### TASK DESCRIPTION
From the line below that contains "such as its" to the line that contains "we used special", repeat every line exactly, both ends included, and nothing else.

(Saved entries)
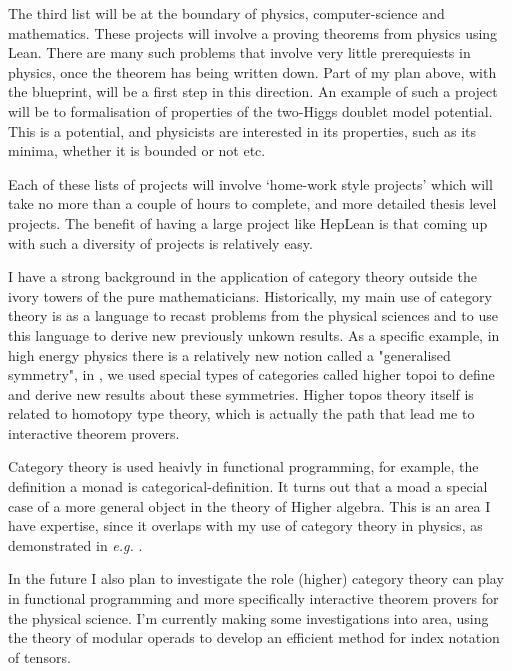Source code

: \documentclass[12pt,letter]{article}
\newcounter{customtitle}
\begin{document}
The third list will be at the boundary of physics, computer-science and mathematics. These projects will involve a proving theorems from physics using Lean. There are many such problems that involve very little prerequiests in physics, once the theorem has being written down. Part of my plan above, with the blueprint, will be a first step in this direction. An example of such a project will be to formalisation of properties of the two-Higgs doublet model potential. 
This is a potential, and physicists are interested in its properties, 
such as its minima, whether it is bounded or not etc.

Each of these lists of projects will involve `home-work style projects' which will take no more than a couple of hours to complete, and more detailed thesis level projects. The benefit of having a large project like HepLean is that coming up with such a diversity of projects is relatively easy. 

 I have a strong background in the application of category theory 
outside the ivory towers of the pure mathematicians. Historically, my main use of category theory 
is as a language to recast problems from the physical sciences and to use this language 
to derive new previously unkown results. As a specific example, in high energy physics 
there is a relatively new notion called a "generalised symmetry", in  , 
we used special types of categories called higher topoi to define and derive new results 
about these symmetries. Higher topos theory itself is related to homotopy type theory, which is actually 
the path that lead me to interactive theorem provers. 

Category theory is used heaivly in functional programming, for example, the definition a monad is categorical-definition. It turns out that a moad 
a special case of a more general object in the theory of Higher algebra. 
This is an area I have expertise, since it overlaps with my use of category theory in physics, as demonstrated in \emph{e.g.} \js{}. 

In the future I also plan to investigate the role (higher) category theory can play in functional programming and more specifically interactive theorem provers for the physical science. I'm currently making some investigations into area, using the theory of modular operads to develop an efficient method for index notation of tensors. 
\end{document}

### RESULT OF THE EXERCISE
such as its minima, whether it is bounded or not etc.

Each of these lists of projects will involve `home-work style projects' which will take no more than a couple of hours to complete, and more detailed thesis level projects. The benefit of having a large project like HepLean is that coming up with such a diversity of projects is relatively easy. 

 I have a strong background in the application of category theory 
outside the ivory towers of the pure mathematicians. Historically, my main use of category theory 
is as a language to recast problems from the physical sciences and to use this language 
to derive new previously unkown results. As a specific example, in high energy physics 
there is a relatively new notion called a "generalised symmetry", in  , 
we used special types of categories called higher topoi to define and derive new results 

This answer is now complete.